The judge believed Martin reasonably felt he was under arrest when he was told he was going to be “detained” and was then read his Miranda rights, even though the trooper didn’t have an arrest warrant or probable cause to arrest him. So the arrest was illegal and therefore any evidence seized as a result should be thrown out, the judge said.
The Montana Supreme Court “adopted a three-part test to determine whether an individual is under arrest: authority to arrest; assertion of authority with intention to effect an arrest; and restraint of the person arrested.”
None of those requirements were satisfied, the judge says.
The smell of marijuana and Martin’s reaction or demeanor is not enough evidence. Besides, “a reasonable person who is pulled over and swiftly asked to exit their vehicle and sit in a police cruiser could display the same signs of nervousness and sweating.
“Any evidence obtained as a result of the unlawful seizure must be suppressed.”
Snipes-Ruiz ruled the seizure of Martin’s vehicle was illegal because there was no probable cause to do so. The trooper found no evidence of pot, his tongue showed no sign of recent drug use. Martin was not even asked to undergo a field sobriety test. Citing a Montana case as an ideal model, the judge said the officer in that incident had plenty of reason for reasonable suspicion, including a failed sobriety test, a history of related charges, and the inability of the driver to confirm where she was.
Here are some arguments the state used to defend the trooper’s search and seizure, according to court documents:
After determining to seize the car, the suspicious cigarette disappeared.
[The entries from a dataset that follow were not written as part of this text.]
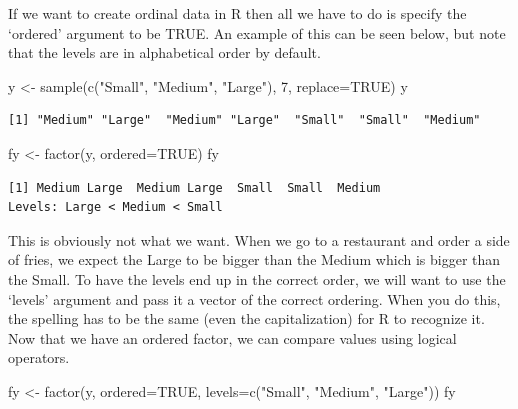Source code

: \documentclass[
  letterpaper,
  DIV=11,
  numbers=noendperiod]{scrreprt}
\newenvironment{Shaded}{\begin{snugshade}}{\end{snugshade}}
\newcommand{\AttributeTok}[1]{\textcolor[rgb]{0.40,0.45,0.13}{#1}}
\newcommand{\ConstantTok}[1]{\textcolor[rgb]{0.56,0.35,0.01}{#1}}
\newcommand{\DecValTok}[1]{\textcolor[rgb]{0.68,0.00,0.00}{#1}}
\newcommand{\FunctionTok}[1]{\textcolor[rgb]{0.28,0.35,0.67}{#1}}
\newcommand{\NormalTok}[1]{\textcolor[rgb]{0.00,0.23,0.31}{#1}}
\newcommand{\OtherTok}[1]{\textcolor[rgb]{0.00,0.23,0.31}{#1}}
\newcommand{\StringTok}[1]{\textcolor[rgb]{0.13,0.47,0.30}{#1}}
\begin{document}
If we want to create ordinal data in R then all we have to do is specify
the `ordered' argument to be TRUE. An example of this can be seen below,
but note that the levels are in alphabetical order by default.

\begin{Shaded}
\begin{Highlighting}[]
\NormalTok{y }\OtherTok{\textless{}{-}} \FunctionTok{sample}\NormalTok{(}\FunctionTok{c}\NormalTok{(}\StringTok{"Small"}\NormalTok{, }\StringTok{"Medium"}\NormalTok{, }\StringTok{"Large"}\NormalTok{), }\DecValTok{7}\NormalTok{, }\AttributeTok{replace=}\ConstantTok{TRUE}\NormalTok{)}
\NormalTok{y}
\end{Highlighting}
\end{Shaded}

\begin{verbatim}
[1] "Medium" "Large"  "Medium" "Large"  "Small"  "Small"  "Medium"
\end{verbatim}

\begin{Shaded}
\begin{Highlighting}[]
\NormalTok{fy }\OtherTok{\textless{}{-}} \FunctionTok{factor}\NormalTok{(y, }\AttributeTok{ordered=}\ConstantTok{TRUE}\NormalTok{)}
\NormalTok{fy}
\end{Highlighting}
\end{Shaded}

\begin{verbatim}
[1] Medium Large  Medium Large  Small  Small  Medium
Levels: Large < Medium < Small
\end{verbatim}

This is obviously not what we want. When we go to a restaurant and order
a side of fries, we expect the Large to be bigger than the Medium which
is bigger than the Small. To have the levels end up in the correct
order, we will want to use the `levels' argument and pass it a vector of
the correct ordering. When you do this, the spelling has to be the same
(even the capitalization) for R to recognize it. Now that we have an
ordered factor, we can compare values using logical operators.

\begin{Shaded}
\begin{Highlighting}[]
\NormalTok{fy }\OtherTok{\textless{}{-}} \FunctionTok{factor}\NormalTok{(y, }\AttributeTok{ordered=}\ConstantTok{TRUE}\NormalTok{, }\AttributeTok{levels=}\FunctionTok{c}\NormalTok{(}\StringTok{"Small"}\NormalTok{, }\StringTok{"Medium"}\NormalTok{, }\StringTok{"Large"}\NormalTok{))}
\NormalTok{fy}
\end{Highlighting}
\end{Shaded}
\end{document}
When he asked what happened to it, the passenger said “it might have blown out of the vehicle.”
What was believed to be marijuana “shake” was observed on the center console of the vehicle.
Martin asked what would happen with the vehicle. The trooper told him he’d apply for a search warrant and then asked Martin for a phone number to tell him if the warrant would be granted. Martin refused to give the trooper his contact information, which seemed unusual.
The narcotics were seized from a rental vehicle Martin was not authorized to drive; therefore, citing Montana precedent as support, he lacked the right to exclude others from searching the car.
The state also argued against why a traffic stop can turn into an investigation: “The justification for the stop may change as officers acquire additional information.”
In addition to the suspicious cigarette and the smell of burnt (from him) and unburnt (from car) marijuana, Martin also showed physical signs of being high on pot: bloodshot eyes and slow speech.
Judge Snipes-Ruiz has now had at least two cases in which she had to rule whether evidence was illegally obtained by law enforcement.
In a case involving a repeat drunk driver, who is also represented by Lilletvedt, she ruled the other way: The Havre police officer was legally justified in pulling over the man. Lilletvedt said he “obviously disagrees” with the judge’s ruling in that case, adding he’ll leave it up to the client to decide whether to appeal to the Montana Supreme Court.
Lilletvedt, a defense attorney, says the reason he takes these cases is to make sure officers of the law follow the rules. Otherwise, he adds, any citizen can end up stopped, questioned or searched without legal justification.